Carey Henley

No. 26
- Positions: Halfback, Return specialist

Personal information
- Born: September 8, 1936 West Point, Mississippi, U.S.
- Died: April 15, 2013 (aged 76) East Ridge, Tennessee, U.S.
- Listed height: 5 ft 10 in (1.78 m)
- Listed weight: 201 lb (91 kg)

Career information
- High school: West Point (West Point, MS)
- College: Chattanooga
- NFL draft: 1962: 21st round, 164th overall pick

Career history
- Buffalo Bills (1962);

Awards and highlights
- Second-team Little All-American (1961);

Career NFL statistics
- Rushing yards: 2
- Kickoff return yards: 90
- Stats at Pro Football Reference

= Carey Henley =

American football player and coach (1936–2013)

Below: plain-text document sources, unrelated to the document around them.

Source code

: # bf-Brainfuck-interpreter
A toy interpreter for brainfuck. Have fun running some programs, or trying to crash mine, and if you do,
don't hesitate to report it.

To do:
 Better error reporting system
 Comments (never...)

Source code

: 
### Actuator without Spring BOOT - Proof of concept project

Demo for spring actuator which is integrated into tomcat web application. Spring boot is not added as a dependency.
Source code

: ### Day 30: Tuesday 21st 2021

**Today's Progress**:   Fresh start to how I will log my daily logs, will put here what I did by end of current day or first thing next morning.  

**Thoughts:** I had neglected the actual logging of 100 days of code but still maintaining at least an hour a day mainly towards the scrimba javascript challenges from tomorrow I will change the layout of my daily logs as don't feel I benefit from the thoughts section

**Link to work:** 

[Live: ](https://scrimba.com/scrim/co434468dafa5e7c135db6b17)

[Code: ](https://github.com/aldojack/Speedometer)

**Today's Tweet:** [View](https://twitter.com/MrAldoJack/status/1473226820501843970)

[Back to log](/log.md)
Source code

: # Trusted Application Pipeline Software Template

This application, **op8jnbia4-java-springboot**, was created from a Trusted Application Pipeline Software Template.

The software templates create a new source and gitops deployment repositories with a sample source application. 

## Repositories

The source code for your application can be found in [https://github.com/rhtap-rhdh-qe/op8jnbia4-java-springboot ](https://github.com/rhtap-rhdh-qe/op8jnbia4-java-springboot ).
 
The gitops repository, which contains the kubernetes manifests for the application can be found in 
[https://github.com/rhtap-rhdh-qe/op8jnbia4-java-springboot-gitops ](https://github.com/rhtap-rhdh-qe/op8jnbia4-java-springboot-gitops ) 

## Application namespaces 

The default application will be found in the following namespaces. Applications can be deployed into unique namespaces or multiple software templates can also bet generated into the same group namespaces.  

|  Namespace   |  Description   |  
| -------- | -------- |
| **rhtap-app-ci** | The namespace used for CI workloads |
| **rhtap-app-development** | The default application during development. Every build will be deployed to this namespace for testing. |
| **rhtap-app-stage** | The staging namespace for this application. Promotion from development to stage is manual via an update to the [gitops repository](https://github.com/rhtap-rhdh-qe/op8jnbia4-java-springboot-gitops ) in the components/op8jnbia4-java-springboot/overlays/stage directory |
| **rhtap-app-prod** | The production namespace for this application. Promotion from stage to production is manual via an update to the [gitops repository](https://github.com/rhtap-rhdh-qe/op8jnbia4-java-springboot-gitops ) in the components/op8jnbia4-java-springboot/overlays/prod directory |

Carey Ernest Henley (September 24, 1936 – April 15, 2013) was an American professional football player and coach.

Henley was born on September 24, 1936, in West Point, Mississippi, where he graduated from West Point High School in 1955. He served two years in the United States Marine Corps, where he played football for Camp LeJeune. He attended the University of Tennessee at Chattanooga, where he was captain of the 1961 Chattanooga Moccasins football team. In 1962, he played in one game in the American Football League (AFL) for the Buffalo Bills on September 30 against the Dallas Texans. Henley died on April 15, 2013.

Henley earned a master's degree from Middle Tennessee State University. He worked for the public schools of Chattanooga, Tennessee for 30 years, coaching and teaching at Kirkman Technical High School, Brainerd High School and Tyner High School.